+++ Given data

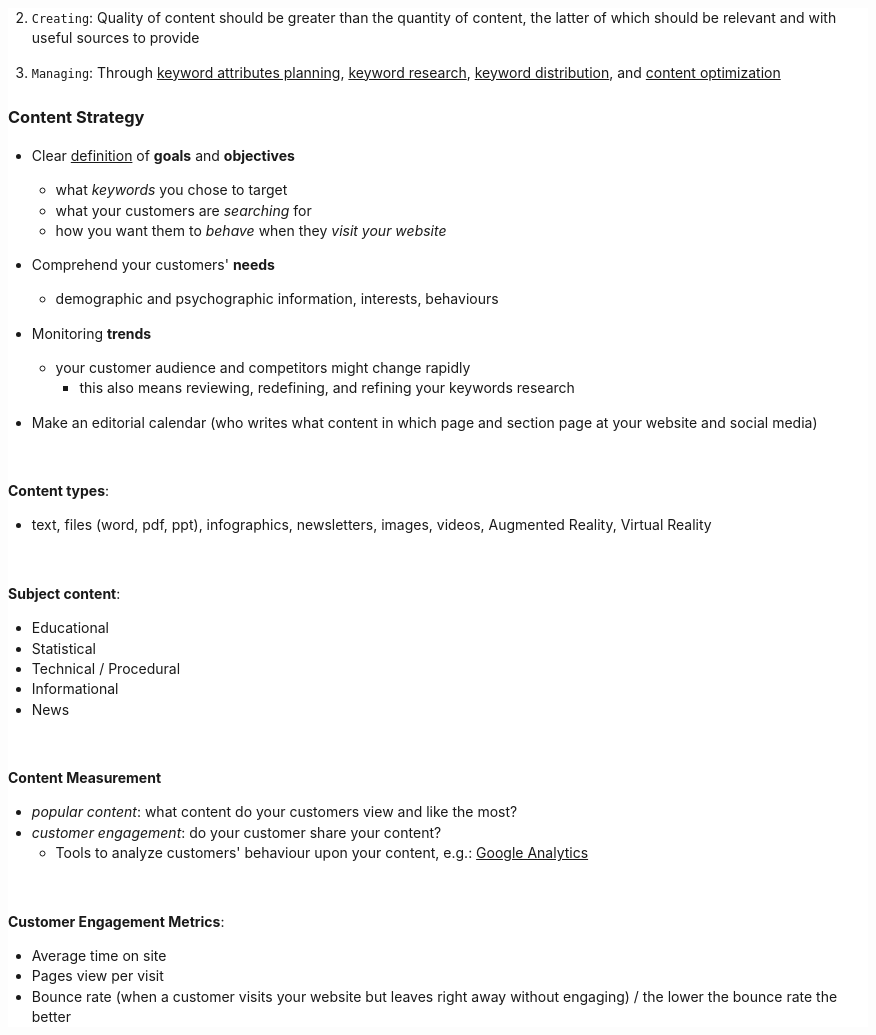 2. `Creating`: Quality of content should be greater than the quantity of content, the latter of which should be relevant and with useful sources to provide

3. `Managing`: Through [keyword attributes planning](https://github.com/dimi-fn/Various-Data-Science-Scripts/tree/main/SEO#keyword-attributes), [keyword research](https://github.com/dimi-fn/Various-Data-Science-Scripts/tree/main/SEO#keyword-research), [keyword distribution](https://github.com/dimi-fn/Various-Data-Science-Scripts/tree/main/SEO#keyword-distribution), and [content optimization](https://github.com/dimi-fn/Various-Data-Science-Scripts/tree/main/SEO#content-optimization)

### Content Strategy

* Clear <ins>definition</ins> of **goals** and **objectives**
  * what *keywords* you chose to target
  * what your customers are *searching* for
  * how you want them to *behave* when they *visit your website*

* Comprehend your customers' **needs**
  * demographic and psychographic information, interests, behaviours

* Monitoring **trends**
  * your customer audience and competitors might change rapidly
    * this also means reviewing, redefining, and refining your keywords research 

* Make an editorial calendar (who writes what content in which page and section page at your website and social media)

<br>

**Content types**:
* text, files (word, pdf, ppt), infographics, newsletters, images, videos, Augmented Reality, Virtual Reality

<br>

**Subject content**:
* Educational
* Statistical
* Technical / Procedural 
* Informational 
* News

<br>

**Content Measurement**
* *popular content*: what content do your customers view and like the most? 
* *customer engagement*: do your customer share your content?
  * Tools to analyze customers' behaviour upon your content, e.g.: [Google Analytics](https://analytics.google.com/analytics/web/provision/#/provision)

<br>

**Customer Engagement Metrics**:
* Average time on site 
* Pages view per visit
* Bounce rate (when a customer visits your website but leaves right away without engaging) / the lower the bounce rate the better
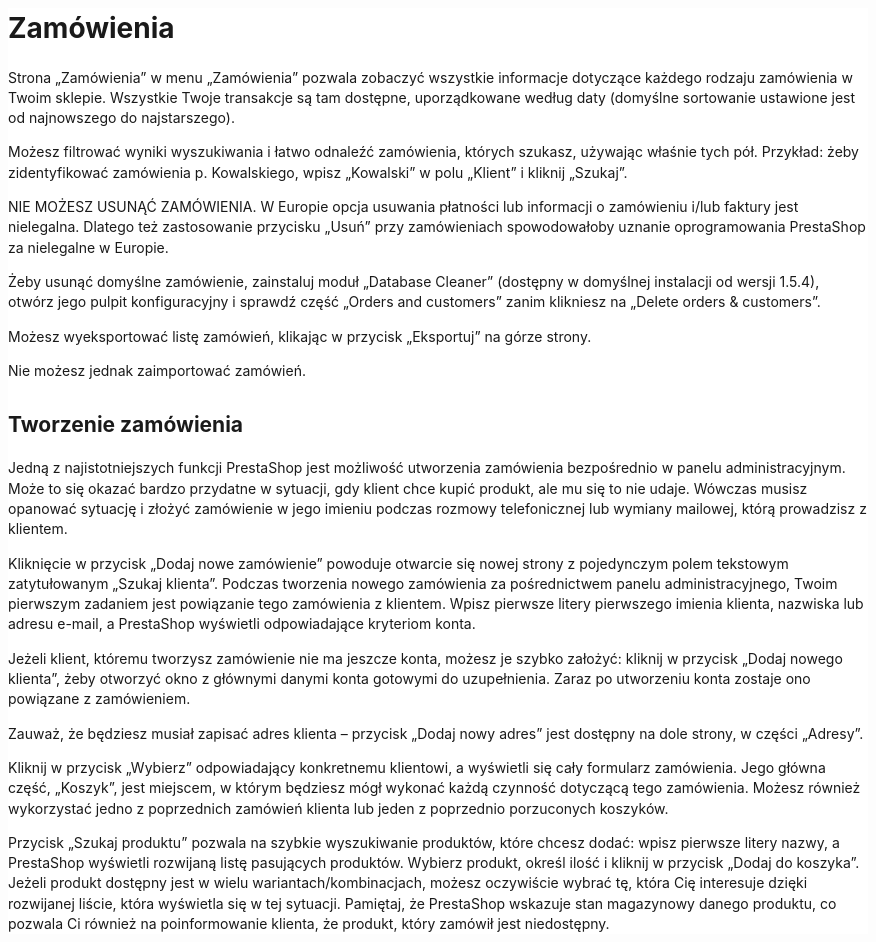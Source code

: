 # Zamówienia

Strona „Zamówienia” w menu „Zamówienia” pozwala zobaczyć wszystkie informacje dotyczące każdego rodzaju zamówienia w Twoim sklepie. Wszystkie Twoje transakcje są tam dostępne, uporządkowane według daty (domyślne sortowanie ustawione jest od najnowszego do najstarszego).

Możesz filtrować wyniki wyszukiwania i łatwo odnaleźć zamówienia, których szukasz, używając właśnie tych pół. Przykład: żeby zidentyfikować zamówienia p. Kowalskiego, wpisz „Kowalski” w polu „Klient” i kliknij „Szukaj”.

NIE MOŻESZ USUNĄĆ ZAMÓWIENIA. W Europie opcja usuwania płatności lub informacji o zamówieniu i/lub faktury jest nielegalna. Dlatego też zastosowanie przycisku „Usuń” przy zamówieniach spowodowałoby uznanie oprogramowania PrestaShop za nielegalne w Europie.

Żeby usunąć domyślne zamówienie, zainstaluj moduł „Database Cleaner” (dostępny w domyślnej instalacji od wersji 1.5.4), otwórz jego pulpit konfiguracyjny i sprawdź część „Orders and customers” zanim klikniesz na „Delete orders & customers”.

Możesz wyeksportować listę zamówień, klikając w przycisk „Eksportuj” na górze strony.

Nie możesz jednak zaimportować zamówień.

## Tworzenie zamówienia <a href="#zamowienia-tworzeniezamowienia" id="zamowienia-tworzeniezamowienia"></a>

Jedną z najistotniejszych funkcji PrestaShop jest możliwość utworzenia zamówienia bezpośrednio w panelu administracyjnym. Może to się okazać bardzo przydatne w sytuacji, gdy klient chce kupić produkt, ale mu się to nie udaje. Wówczas musisz opanować sytuację i złożyć zamówienie w jego imieniu podczas rozmowy telefonicznej lub wymiany mailowej, którą prowadzisz z klientem.

Kliknięcie w przycisk „Dodaj nowe zamówienie” powoduje otwarcie się nowej strony z pojedynczym polem tekstowym zatytułowanym „Szukaj klienta”. Podczas tworzenia nowego zamówienia za pośrednictwem panelu administracyjnego, Twoim pierwszym zadaniem jest powiązanie tego zamówienia z klientem. Wpisz pierwsze litery pierwszego imienia klienta, nazwiska lub adresu e-mail, a PrestaShop wyświetli odpowiadające kryteriom konta.

Jeżeli klient, któremu tworzysz zamówienie nie ma jeszcze konta, możesz je szybko założyć: kliknij w przycisk „Dodaj nowego klienta”, żeby otworzyć okno z głównymi danymi konta gotowymi do uzupełnienia. Zaraz po utworzeniu konta zostaje ono powiązane z zamówieniem.

Zauważ, że będziesz musiał zapisać adres klienta – przycisk „Dodaj nowy adres” jest dostępny na dole strony, w części „Adresy”.

Kliknij w przycisk „Wybierz” odpowiadający konkretnemu klientowi, a wyświetli się cały formularz zamówienia. Jego główna część, „Koszyk”, jest miejscem, w którym będziesz mógł wykonać każdą czynność dotyczącą tego zamówienia. Możesz również wykorzystać jedno z poprzednich zamówień klienta lub jeden z poprzednio porzuconych koszyków.

Przycisk „Szukaj produktu” pozwala na szybkie wyszukiwanie produktów, które chcesz dodać: wpisz pierwsze litery nazwy, a PrestaShop wyświetli rozwijaną listę pasujących produktów. Wybierz produkt, określ ilość i kliknij w przycisk „Dodaj do koszyka”. Jeżeli produkt dostępny jest w wielu wariantach/kombinacjach, możesz oczywiście wybrać tę, która Cię interesuje dzięki rozwijanej liście, która wyświetla się w tej sytuacji. Pamiętaj, że PrestaShop wskazuje stan magazynowy danego produktu, co pozwala Ci również na poinformowanie klienta, że produkt, który zamówił jest niedostępny.
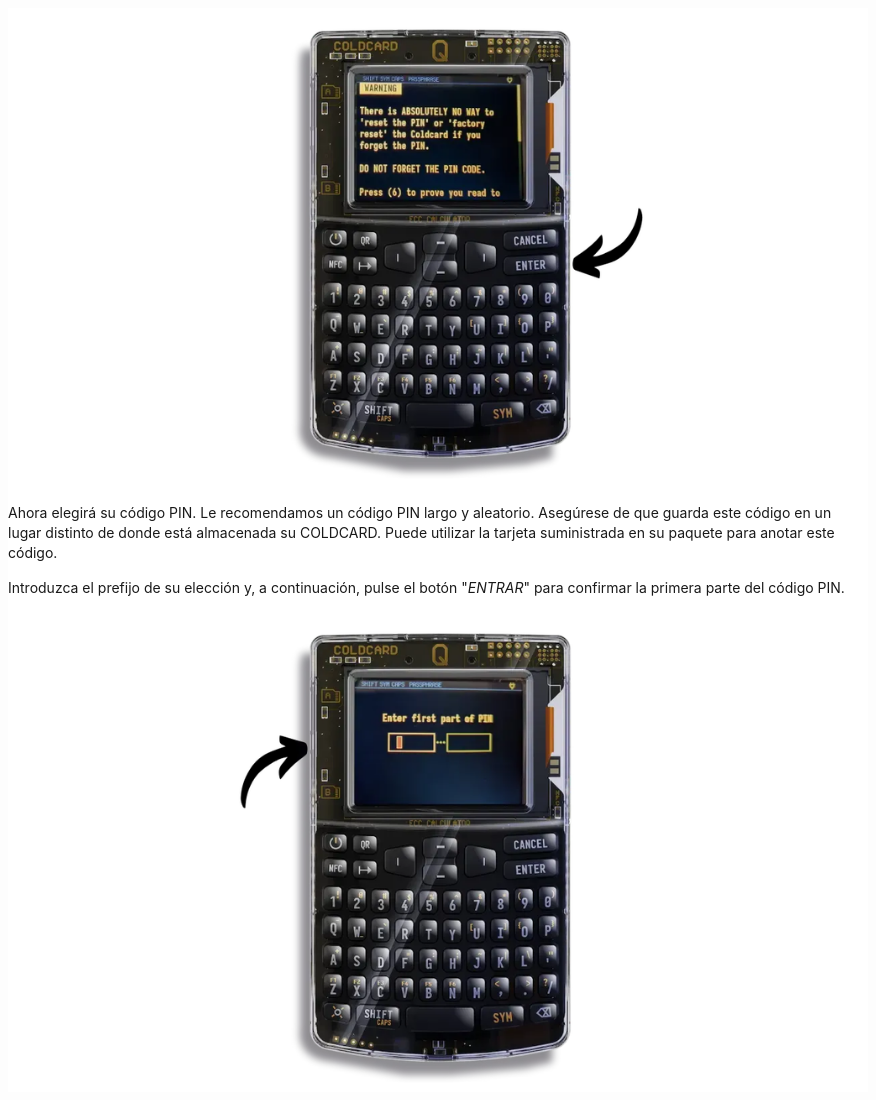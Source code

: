 ![CCQ](assets/fr/011.webp)

Ahora elegirá su código PIN. Le recomendamos un código PIN largo y aleatorio. Asegúrese de que guarda este código en un lugar distinto de donde está almacenada su COLDCARD. Puede utilizar la tarjeta suministrada en su paquete para anotar este código.

Introduzca el prefijo de su elección y, a continuación, pulse el botón "*ENTRAR*" para confirmar la primera parte del código PIN.

![CCQ](assets/fr/012.webp)
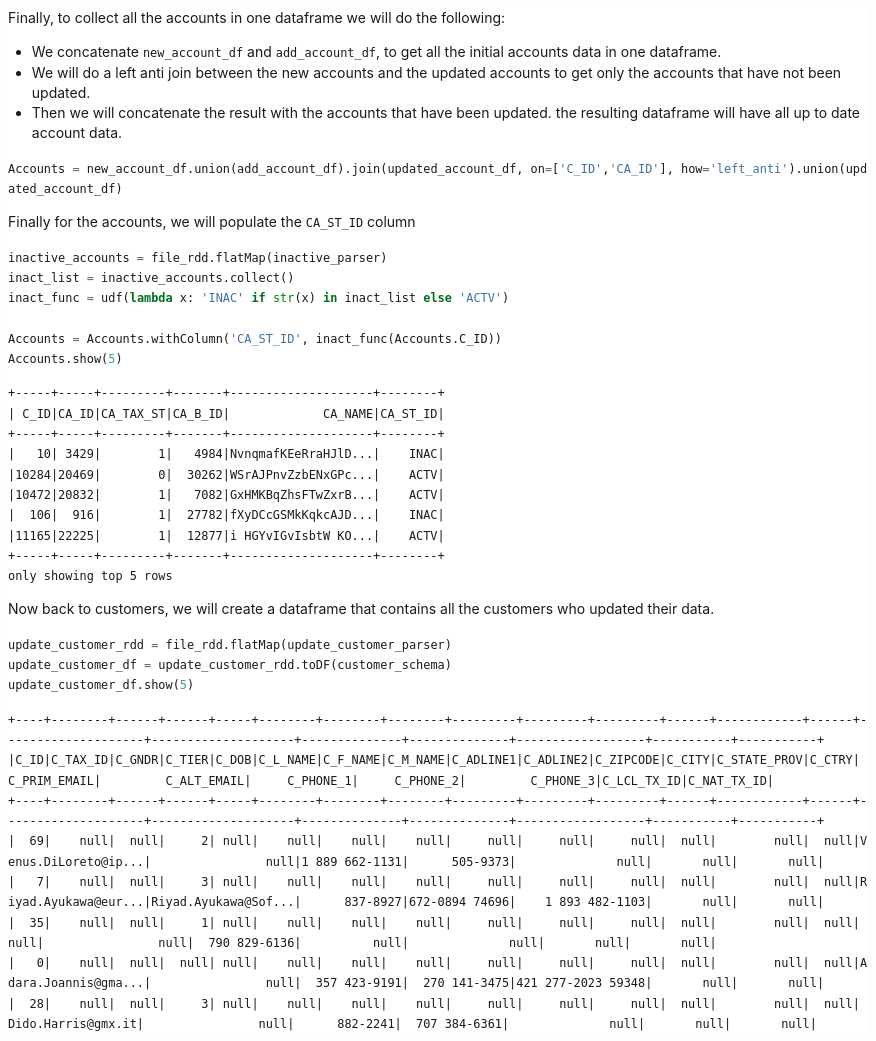 Finally, to collect all the accounts in one dataframe we will do the following:
- We concatenate `new_account_df` and `add_account_df`, to get all the initial accounts data in one dataframe.
- We will do a left anti join between the new accounts and the updated accounts to get only the accounts that have not been updated.
- Then we will concatenate the result with the accounts that have been updated. the resulting dataframe will have all up to date account data.


```python
Accounts = new_account_df.union(add_account_df).join(updated_account_df, on=['C_ID','CA_ID'], how='left_anti').union(updated_account_df)
```

Finally for the accounts, we will populate the `CA_ST_ID` column


```python
inactive_accounts = file_rdd.flatMap(inactive_parser)
inact_list = inactive_accounts.collect()
inact_func = udf(lambda x: 'INAC' if str(x) in inact_list else 'ACTV')

Accounts = Accounts.withColumn('CA_ST_ID', inact_func(Accounts.C_ID))
Accounts.show(5)
```

    +-----+-----+---------+-------+--------------------+--------+
    | C_ID|CA_ID|CA_TAX_ST|CA_B_ID|             CA_NAME|CA_ST_ID|
    +-----+-----+---------+-------+--------------------+--------+
    |   10| 3429|        1|   4984|NvnqmafKEeRraHJlD...|    INAC|
    |10284|20469|        0|  30262|WSrAJPnvZzbENxGPc...|    ACTV|
    |10472|20832|        1|   7082|GxHMKBqZhsFTwZxrB...|    ACTV|
    |  106|  916|        1|  27782|fXyDCcGSMkKqkcAJD...|    INAC|
    |11165|22225|        1|  12877|i HGYvIGvIsbtW KO...|    ACTV|
    +-----+-----+---------+-------+--------------------+--------+
    only showing top 5 rows
    


Now back to customers, we will create a dataframe that contains all the customers who updated their data.


```python
update_customer_rdd = file_rdd.flatMap(update_customer_parser)
update_customer_df = update_customer_rdd.toDF(customer_schema)
update_customer_df.show(5)
```

    +----+--------+------+------+-----+--------+--------+--------+---------+---------+---------+------+------------+------+--------------------+--------------------+--------------+--------------+------------------+-----------+-----------+
    |C_ID|C_TAX_ID|C_GNDR|C_TIER|C_DOB|C_L_NAME|C_F_NAME|C_M_NAME|C_ADLINE1|C_ADLINE2|C_ZIPCODE|C_CITY|C_STATE_PROV|C_CTRY|        C_PRIM_EMAIL|         C_ALT_EMAIL|     C_PHONE_1|     C_PHONE_2|         C_PHONE_3|C_LCL_TX_ID|C_NAT_TX_ID|
    +----+--------+------+------+-----+--------+--------+--------+---------+---------+---------+------+------------+------+--------------------+--------------------+--------------+--------------+------------------+-----------+-----------+
    |  69|    null|  null|     2| null|    null|    null|    null|     null|     null|     null|  null|        null|  null|Venus.DiLoreto@ip...|                null|1 889 662-1131|      505-9373|              null|       null|       null|
    |   7|    null|  null|     3| null|    null|    null|    null|     null|     null|     null|  null|        null|  null|Riyad.Ayukawa@eur...|Riyad.Ayukawa@Sof...|      837-8927|672-0894 74696|    1 893 482-1103|       null|       null|
    |  35|    null|  null|     1| null|    null|    null|    null|     null|     null|     null|  null|        null|  null|                null|                null|  790 829-6136|          null|              null|       null|       null|
    |   0|    null|  null|  null| null|    null|    null|    null|     null|     null|     null|  null|        null|  null|Adara.Joannis@gma...|                null|  357 423-9191|  270 141-3475|421 277-2023 59348|       null|       null|
    |  28|    null|  null|     3| null|    null|    null|    null|     null|     null|     null|  null|        null|  null|  Dido.Harris@gmx.it|                null|      882-2241|  707 384-6361|              null|       null|       null|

++++++

Assignment: Say how many lines above include "what". The number alone is the answer.

Answer to this problem: 4